Robin Dembroff has an elegant solution to the “gender war”: stop government recording gender altogether.
“Conservatives insist that the state should record what genitals I have,” Dembroff writes. “Liberals insist the state should instead record my self-identity.” Both assume that the state should be concerned with gender at all.
In so doing, each side — whether tacitly or intentionally — endorses the use of legal gender to reinforce its own preferred gender ideology.
Nonbinary
Dembroff, who teaches philosophy at Yale, praises California for adding “nonbinary” as an option on official documents for residents who feel neither male nor female.
It is an achievement to resist a near-universal legal practice of marking (and policing) bodies according to a binary classification of reproductive features.

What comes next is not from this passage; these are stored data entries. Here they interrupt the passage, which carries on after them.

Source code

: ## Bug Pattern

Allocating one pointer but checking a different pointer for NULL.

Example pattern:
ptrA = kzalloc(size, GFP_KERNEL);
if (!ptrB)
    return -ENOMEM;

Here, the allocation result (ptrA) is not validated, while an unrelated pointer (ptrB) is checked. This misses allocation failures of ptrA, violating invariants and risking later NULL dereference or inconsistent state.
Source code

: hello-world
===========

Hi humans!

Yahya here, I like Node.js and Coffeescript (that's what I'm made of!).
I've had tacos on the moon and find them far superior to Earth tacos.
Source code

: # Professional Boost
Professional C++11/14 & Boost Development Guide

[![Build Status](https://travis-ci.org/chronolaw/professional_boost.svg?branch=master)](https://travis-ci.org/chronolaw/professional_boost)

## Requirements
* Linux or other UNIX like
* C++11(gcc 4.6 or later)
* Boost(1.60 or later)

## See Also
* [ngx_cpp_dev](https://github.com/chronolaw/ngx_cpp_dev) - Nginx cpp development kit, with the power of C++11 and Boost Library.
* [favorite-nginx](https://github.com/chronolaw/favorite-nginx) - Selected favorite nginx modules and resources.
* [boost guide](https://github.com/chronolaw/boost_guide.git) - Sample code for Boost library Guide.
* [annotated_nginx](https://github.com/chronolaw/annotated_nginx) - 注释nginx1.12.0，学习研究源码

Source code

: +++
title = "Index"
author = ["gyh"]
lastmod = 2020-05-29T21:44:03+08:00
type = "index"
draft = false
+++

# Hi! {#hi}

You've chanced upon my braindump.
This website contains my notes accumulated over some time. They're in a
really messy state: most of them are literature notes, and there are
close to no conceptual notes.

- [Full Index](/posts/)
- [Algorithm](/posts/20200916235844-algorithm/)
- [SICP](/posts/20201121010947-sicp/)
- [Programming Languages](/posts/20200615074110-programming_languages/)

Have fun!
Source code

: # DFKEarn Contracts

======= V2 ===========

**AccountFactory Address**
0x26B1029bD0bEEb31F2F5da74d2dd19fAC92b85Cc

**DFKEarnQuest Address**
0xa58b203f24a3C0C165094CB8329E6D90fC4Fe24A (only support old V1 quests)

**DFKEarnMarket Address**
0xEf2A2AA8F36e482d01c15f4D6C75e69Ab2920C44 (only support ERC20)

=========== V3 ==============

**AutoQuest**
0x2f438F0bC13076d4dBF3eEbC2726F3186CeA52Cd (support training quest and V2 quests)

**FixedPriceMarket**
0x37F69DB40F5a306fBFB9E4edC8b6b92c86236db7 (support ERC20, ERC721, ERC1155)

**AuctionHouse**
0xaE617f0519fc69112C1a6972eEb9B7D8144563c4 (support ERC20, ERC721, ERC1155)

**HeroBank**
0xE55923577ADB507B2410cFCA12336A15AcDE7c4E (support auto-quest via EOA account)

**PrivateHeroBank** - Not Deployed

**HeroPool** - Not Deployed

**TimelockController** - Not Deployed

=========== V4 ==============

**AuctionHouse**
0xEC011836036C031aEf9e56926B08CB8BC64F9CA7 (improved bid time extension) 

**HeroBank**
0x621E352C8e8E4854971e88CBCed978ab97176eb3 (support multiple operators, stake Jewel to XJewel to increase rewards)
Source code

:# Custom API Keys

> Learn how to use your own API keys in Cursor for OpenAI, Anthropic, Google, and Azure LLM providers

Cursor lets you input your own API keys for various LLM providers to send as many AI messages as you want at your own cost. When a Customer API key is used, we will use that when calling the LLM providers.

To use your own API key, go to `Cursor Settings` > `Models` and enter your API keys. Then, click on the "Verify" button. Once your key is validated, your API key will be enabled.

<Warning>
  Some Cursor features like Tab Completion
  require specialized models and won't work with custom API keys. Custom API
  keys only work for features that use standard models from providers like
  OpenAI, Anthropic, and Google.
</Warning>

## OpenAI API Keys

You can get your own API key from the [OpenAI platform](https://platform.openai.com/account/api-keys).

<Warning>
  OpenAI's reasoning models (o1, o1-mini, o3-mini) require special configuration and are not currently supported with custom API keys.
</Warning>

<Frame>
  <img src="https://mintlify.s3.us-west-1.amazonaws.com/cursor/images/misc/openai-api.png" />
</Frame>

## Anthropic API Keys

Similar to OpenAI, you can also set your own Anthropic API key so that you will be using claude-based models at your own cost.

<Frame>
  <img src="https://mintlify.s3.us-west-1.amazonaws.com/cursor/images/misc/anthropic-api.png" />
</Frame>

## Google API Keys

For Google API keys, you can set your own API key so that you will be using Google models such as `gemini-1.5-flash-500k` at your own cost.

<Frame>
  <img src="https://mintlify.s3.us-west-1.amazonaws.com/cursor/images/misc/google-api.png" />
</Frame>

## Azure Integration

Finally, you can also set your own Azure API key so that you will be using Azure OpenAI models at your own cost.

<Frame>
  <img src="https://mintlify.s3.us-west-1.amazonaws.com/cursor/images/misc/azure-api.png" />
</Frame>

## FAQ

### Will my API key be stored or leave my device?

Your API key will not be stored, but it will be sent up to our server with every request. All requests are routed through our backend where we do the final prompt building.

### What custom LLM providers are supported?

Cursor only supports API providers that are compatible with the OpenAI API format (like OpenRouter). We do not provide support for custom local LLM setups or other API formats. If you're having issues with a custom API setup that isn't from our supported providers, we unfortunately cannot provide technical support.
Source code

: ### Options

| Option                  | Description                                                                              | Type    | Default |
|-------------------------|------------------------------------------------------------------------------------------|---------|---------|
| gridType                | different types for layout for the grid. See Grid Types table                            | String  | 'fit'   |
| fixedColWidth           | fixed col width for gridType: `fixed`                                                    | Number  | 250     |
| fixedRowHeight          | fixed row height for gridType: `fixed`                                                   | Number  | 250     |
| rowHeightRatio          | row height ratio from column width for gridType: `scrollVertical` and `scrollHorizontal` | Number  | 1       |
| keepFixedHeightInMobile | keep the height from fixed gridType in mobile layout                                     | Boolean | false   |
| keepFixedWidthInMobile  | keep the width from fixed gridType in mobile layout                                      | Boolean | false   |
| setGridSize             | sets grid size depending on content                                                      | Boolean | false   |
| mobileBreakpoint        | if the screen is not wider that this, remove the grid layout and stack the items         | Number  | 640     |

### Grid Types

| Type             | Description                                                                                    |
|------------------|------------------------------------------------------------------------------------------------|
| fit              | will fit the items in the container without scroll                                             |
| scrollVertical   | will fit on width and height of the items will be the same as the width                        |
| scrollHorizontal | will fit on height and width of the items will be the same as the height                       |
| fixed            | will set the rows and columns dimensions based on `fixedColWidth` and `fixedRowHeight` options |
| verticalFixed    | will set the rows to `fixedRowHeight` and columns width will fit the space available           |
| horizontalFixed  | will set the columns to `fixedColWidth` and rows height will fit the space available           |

But adding only a third option reduces alternative gender identities to “not a woman or a man.”
Far from escaping the gender binary, this and any similar law will continue to define every gender identity with reference to the binary. It perpetuates the common prejudice that binary identities are somehow more legitimate than the multitudes of other identities.
Tedious
Conservatives may find this debate tedious, but they should bear in mind that gender classification has historically been used not only to police heterosexual marriage and restrict voting rights; it has also been used to implement affirmative-action programs that they argue infringe on the rights of businesses and individuals or disadvantage men.
The best solution for everyone would be to simply eliminate gender markers on state-issued identification.